I was sharing this with another friend who had once been my student, who replied, “remember when at the end of the semester, I gave you a file filled with quotes we’d collected through the semester?” Of course I remember that, but those were just manneristic quips and rodisms. That got a smile.
Secretly, I took that as an outrageously wonderful compliment, no matter how exaggerated. In our human need for affirmation, we’ll grab onto any feeling that our quirks, or unique mannerisms are useful or endearing in any way.
We live in a world where beauty and art have been reduced to trite, cheesy, nostalgic, self-indulgent sentimentality. But evidently my personality, though overly emotional, is colored so much by my purple melancholy and thinly veiled, unsuccessfully hidden cynicism that my poetic, artistic bent rarely comes off as sentimental.

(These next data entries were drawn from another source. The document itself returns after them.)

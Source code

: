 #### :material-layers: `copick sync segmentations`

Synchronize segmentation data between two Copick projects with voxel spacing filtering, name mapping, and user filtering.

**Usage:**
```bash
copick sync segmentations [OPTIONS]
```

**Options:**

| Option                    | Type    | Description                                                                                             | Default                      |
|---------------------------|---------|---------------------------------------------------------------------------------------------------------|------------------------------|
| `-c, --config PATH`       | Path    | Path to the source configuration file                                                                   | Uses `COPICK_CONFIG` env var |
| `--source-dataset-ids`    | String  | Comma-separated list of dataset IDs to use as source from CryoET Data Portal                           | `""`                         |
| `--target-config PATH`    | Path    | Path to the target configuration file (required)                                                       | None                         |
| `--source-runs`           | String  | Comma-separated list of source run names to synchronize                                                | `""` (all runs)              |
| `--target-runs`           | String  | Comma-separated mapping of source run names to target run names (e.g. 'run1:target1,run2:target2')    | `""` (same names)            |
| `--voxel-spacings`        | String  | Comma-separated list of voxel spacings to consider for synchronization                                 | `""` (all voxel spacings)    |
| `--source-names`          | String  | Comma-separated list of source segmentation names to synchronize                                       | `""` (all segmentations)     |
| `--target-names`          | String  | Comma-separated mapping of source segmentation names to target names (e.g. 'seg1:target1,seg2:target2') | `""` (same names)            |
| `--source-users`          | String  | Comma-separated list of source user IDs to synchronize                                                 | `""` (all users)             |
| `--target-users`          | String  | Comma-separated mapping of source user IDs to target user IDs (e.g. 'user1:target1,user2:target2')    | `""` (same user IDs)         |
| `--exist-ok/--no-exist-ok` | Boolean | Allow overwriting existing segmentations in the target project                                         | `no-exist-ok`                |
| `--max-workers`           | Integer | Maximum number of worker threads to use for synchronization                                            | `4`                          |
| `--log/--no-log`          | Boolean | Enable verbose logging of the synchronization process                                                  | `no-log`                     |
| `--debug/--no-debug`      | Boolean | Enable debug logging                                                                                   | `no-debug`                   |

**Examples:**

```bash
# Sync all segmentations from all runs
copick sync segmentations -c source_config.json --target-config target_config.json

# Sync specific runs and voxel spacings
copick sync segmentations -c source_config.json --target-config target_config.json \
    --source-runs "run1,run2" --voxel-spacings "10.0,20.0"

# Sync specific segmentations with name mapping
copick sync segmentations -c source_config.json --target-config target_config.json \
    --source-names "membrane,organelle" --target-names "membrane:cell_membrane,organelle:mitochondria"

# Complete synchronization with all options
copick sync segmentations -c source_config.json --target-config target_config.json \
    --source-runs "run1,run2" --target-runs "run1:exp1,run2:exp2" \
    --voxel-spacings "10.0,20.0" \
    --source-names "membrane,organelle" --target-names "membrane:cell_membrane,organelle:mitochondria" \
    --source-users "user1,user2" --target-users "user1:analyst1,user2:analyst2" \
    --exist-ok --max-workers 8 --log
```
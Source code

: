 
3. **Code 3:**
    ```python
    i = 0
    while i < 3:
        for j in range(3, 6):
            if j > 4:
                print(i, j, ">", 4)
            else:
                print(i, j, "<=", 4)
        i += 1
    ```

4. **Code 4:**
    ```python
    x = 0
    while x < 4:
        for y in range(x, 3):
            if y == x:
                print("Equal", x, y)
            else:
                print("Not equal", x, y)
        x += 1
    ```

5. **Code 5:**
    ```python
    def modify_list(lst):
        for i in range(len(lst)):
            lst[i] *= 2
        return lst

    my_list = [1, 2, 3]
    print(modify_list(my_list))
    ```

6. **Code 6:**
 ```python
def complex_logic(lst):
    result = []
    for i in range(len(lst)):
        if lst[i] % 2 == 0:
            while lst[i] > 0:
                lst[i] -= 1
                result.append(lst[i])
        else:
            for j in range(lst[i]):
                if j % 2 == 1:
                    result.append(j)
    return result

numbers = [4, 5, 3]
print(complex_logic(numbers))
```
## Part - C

But at the same time, it is fueled by hope and imagination and dreams, so that it doesn’t come off as doomsday pronouncement.
You may think that I’m so arrogant that you can’t figure out why on earth I’d need affirmation at all. You may think that my whole problem is that I grab affirmation for that which ought not be affirmed, and that, all too often. But the truth is, I’m a round peg in a square whole. The fact that I feel confined and boxed in doesn’t mean that I think I’m too big for the box, it just means that I’m an entirely different shape than the box in which I’m asked to live and operate. I spent a good deal of my adult life trying to shape-shift into something that my peers would recognize. This was probably needed, and no doubt, helped shape me into the strange shape whose non-comformist form became increasingly obvious over time. But thank God, he eventually put strangely shaped people, and normally shaped people who valued strangely shaped people around me to encourage and affirm precisely at those moments when I’d decided that the best thing to do would be to squeeze inside and lop off the parts that didn’t fit.
So I began to think about why I desire the creative, emotional, poetic expression over the analyzed, overly certain voice of scientific reason and logic. I began to think of Jesus’ poetic way with words and how his poetry always emphasized the hope and promises of his message rather than the dire warnings to which we’ve reduced him.
“I am the Way, the Truth, and The Life, no man comes to the Father except through me,” has been translated into “I’ll choose who gets to heaven.”
“I’ve come that they might have life, and have it to the fullest,” has sadly been interpreted as, “hang on, because when you die, you’ll finally be happy.”
“Receive my Spirit,” has been grown into, “5 steps to being ‘Spirit-filled.’”
At what point has the gospel been reduced to a warning? Why has the good news been reduced to accusation and judgment? And why has the Mystery of mysteries been reduced to a mathematical proof?